L’annonce a animé un ciel morose parce que le transport aérien est véritablement percuté par la crise sanitaire : la compagnie aérienne Corsair, en redressement judiciaire auprès du tribunal de commerce de Créteil, est reprise par un consortium regroupant une quinzaine d’investisseurs privés et publics d’outre-mer, dont des collectivités de ces régions, pour un montant auquel s’ajoutent des aides de l’État afin d’atteindre les 300 M€ nécessaires pour racheter la totalité des parts de la compagnie à Intro Aviation et au groupe TUI. La compagnie risquait en effet d’être liquidée parce que ses fonds propres étaient négatifs, son propriétaire n’ayant aucune intention de remettre au pot, sabrant plutôt dans ses programmes et ses effectifs pour passer l’hiver. En outre, en tant que compagnie étrangère puisque son capital est détenu par un groupe allemand, Corsair ne pouvait prétendre à aucune aide de l’État français, dont un prêt garanti par l’État (PGE).
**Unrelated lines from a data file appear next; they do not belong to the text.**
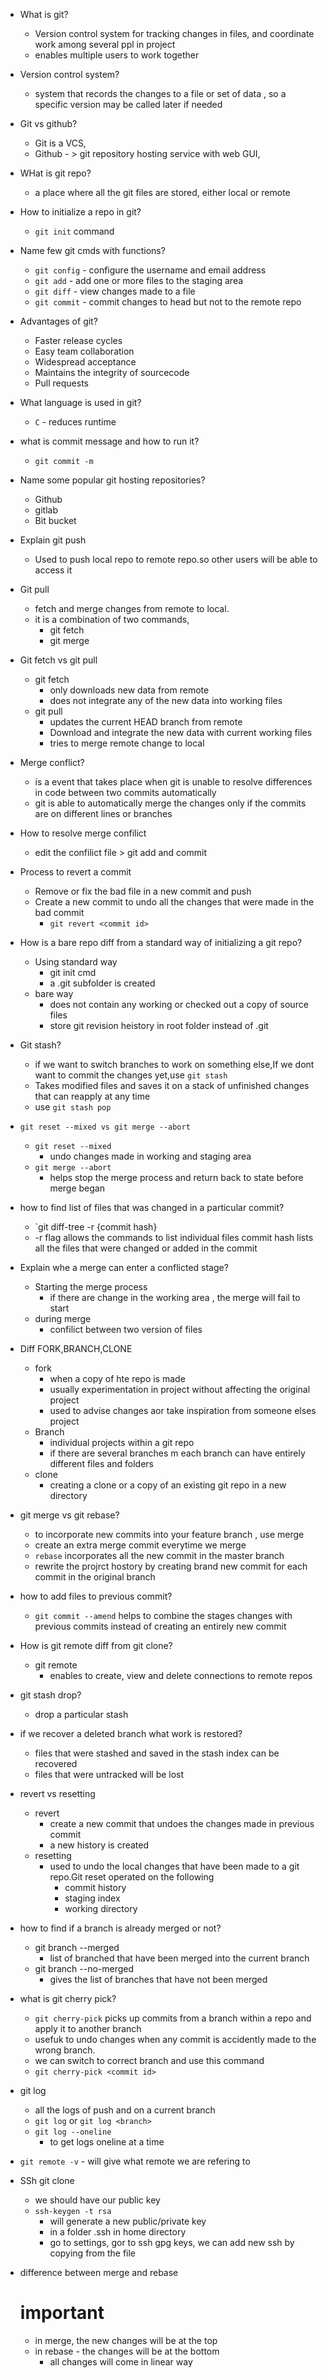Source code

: - What is git?
    - Version control system for tracking changes in files, and coordinate work among several ppl in project
    - enables multiple users to work together
- Version control system?
    - system that records the changes to a file or set of data , so a specific version may be called later if needed
- Git vs github?
    - Git is a VCS, 
    - Github - > git repository hosting service with web GUI, 
- WHat is git repo?
    - a place where all the git files are stored, either local or remote
- How to initialize a repo in git?
    - `git init` command
- Name few git cmds with functions?
    - `git config` - configure the username and email address
    - `git add` - add one or more files to the staging area
    - `git diff` - view changes made to a file
    - `git commit` - commit changes to head but not to the remote repo
- Advantages of git?
    - Faster release cycles
    - Easy team collaboration
    - Widespread acceptance
    - Maintains the integrity of sourcecode
    - Pull requests
- What language is used in git?
    - `C` - reduces runtime
- what is commit message and how to run it?
    - `git commit -m`
- Name some popular git hosting repositories?
    - Github
    - gitlab
    - Bit bucket
- Explain git push
    - Used to push local repo to remote repo.so other users will be able to access it
- Git pull
    - fetch and merge changes from remote to local.
    - it is a combination of two commands,
        - git fetch
        - git merge
- Git fetch vs git pull
    - git fetch 
        - only downloads new data from remote
        - does not integrate any of the new data into working files
    - git pull
        - updates the current HEAD branch from remote
        - Download and integrate the new data with current working files
        - tries to merge remote change to local
- Merge conflict?
    - is a event that takes place when git is unable to resolve differences in code between two commits automatically
    - git is able to automatically merge the changes only  if the commits are on different lines or branches

- How to resolve merge confilict
    - edit the confilict file > git add and commit

- Process to revert a commit
    - Remove or fix the bad file in a new commit and push
    - Create a new commit to undo all the changes that were made in the bad commit 
        - `git revert <commit id>`
- How is a bare repo diff from a standard way of initializing a git repo?
    - Using standard way
        - git init cmd
        - a .git subfolder is created
    - bare way
        - does not contain any working or checked out a copy of source files
        - store git revision heistory in root folder instead of .git

- Git stash?
    - if we want to switch branches to work on something else,If we dont want to commit the changes yet,use `git stash`
    - Takes modified files and saves it on a stack of unfinished changes that can reapply at any time
    - use `git stash pop`
- `git reset --mixed vs git merge --abort`
    - `git reset --mixed`
        - undo changes made in working and staging area
    - `git merge --abort` 
        - helps stop the merge process and return back to state before merge began
- how to find list of files that was changed in a particular commit?
    - `git diff-tree -r {commit hash}
    - -r flag allows the commands to list individual files commit hash lists all the files that were changed or added in the commit

- Explain whe a merge can enter a conflicted stage?
    - Starting the merge process
        - if there are change in the working area , the merge will fail to start
    - during merge
        - confilict between two version of files

- Diff FORK,BRANCH,CLONE
    - fork
        - when a copy of hte repo is made
        - usually experimentation in project without affecting the original project
        - used to advise changes aor take inspiration from someone elses project
    - Branch
        - individual projects within a git repo
        - if there are several branches m each branch can have entirely different files and folders
    - clone
        - creating a clone or a copy of an existing git repo in a new directory
- git merge vs git rebase?
    - to incorporate new commits into your feature branch , use merge
    - create an extra merge commit everytime we merge
    - `rebase` incorporates all the new commit in the master branch
    - rewrite the projrct hostory by creating brand new commit for each commit in the original branch

- how to add files to previous commit?
    - `git commit --amend` helps to combine the stages changes with previous commits instead of creating an entirely new commit

- How is git remote diff from git clone?
    - git remote 
        - enables to create, view and delete connections to remote repos
- git stash drop?
    - drop a particular stash
- if we recover a deleted branch what work is restored?
    - files that were stashed and saved in the stash index can be recovered
    - files that were untracked will be lost

- revert vs resetting
    - revert
        - create a new commit that undoes the changes made in previous commit
        - a new history is created
    - resetting 
        - used to undo the local changes that have been made to a git repo.Git reset operated on the following
            - commit history
            - staging index
            - working directory

- how to find if a branch is already merged or not?
    - git branch --merged
        - list of branched that have been merged into the current branch
    - git branch --no-merged
        - gives the list of branches that have not been merged

- what is git cherry pick?
    - `git cherry-pick` picks up commits from a branch within a repo and apply it to another branch
    - usefuk to undo changes when any commit is accidently made to the wrong branch.
    - we can switch to correct branch and use this command 
    - `git cherry-pick <commit id>`
- git log
    - all the logs of push and  on a current branch
    - `git log` or `git log <branch>`
    - `git log --oneline`
        - to get logs oneline at a time
- `git remote -v` - will give what remote we are refering to 

- SSh git clone
    - we should have our public key
    - `ssh-keygen -t rsa`
        - will generate a new public/private key
        - in a folder .ssh in home directory
        - go to settings, gor to ssh gpg keys, we can add new ssh by copying from the file

- difference between merge and rebase <h1>important</h1>
    - in merge, the new changes will be at the top
    - in rebase - the changes will be at the bottom
        - all changes will come in linear way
Éric Koury, PDG de Care (Air Guyane, Air Antilles Express), et Patrick Vial-Collet, fondateur de Leader Hôtels (1400 lits entre la Guadeloupe, Marie-Galante et un 5 étoiles à construire en Martinique) sont à l’origine de cette reprise. Ces opérateurs, dont les activités se sont confortées durant les quinze dernières années, redoutaient de se retrouver dans un duopôle avec Air France d’un côté et ses propres soucis de retour à l’équilibre, et de l’autre Air Caraïbes qui, depuis octobre dernier, s’est adossée à CMA CGM, compagnie maritime en situation de monopole sur les îles. C’est comme si après que le coronavirus avait été comme un chien dans un jeu de quilles, l’écosystème se reformait autour de nouvelles situations monopolistiques : pas très bon pour la concurrence et le juste prix.

Que des opérateurs, autres que les historiques, soient en mesure de proposer des alternatives crédibles est une vraie nouveauté dans le paysage. Ils ont émergé en Guadeloupe ou à La Réunion par exemple. Que des collectivités comprennent la nécessité de ce lien avec l’extérieur et se positionnent malgré les échecs passés, tels le conseil régional de Guadeloupe, le département de Mayotte, est aussi une bonne chose. En revanche, il y a de grands absents pour l’instant : les collectivités de Martinique et de Guyane qui réfléchissent encore, mais surtout un acteur historique qui pourtant a des intérêts dans tous les territoires touchés par Corsair. Ses intérêts plus personnels sont sans doute ailleurs.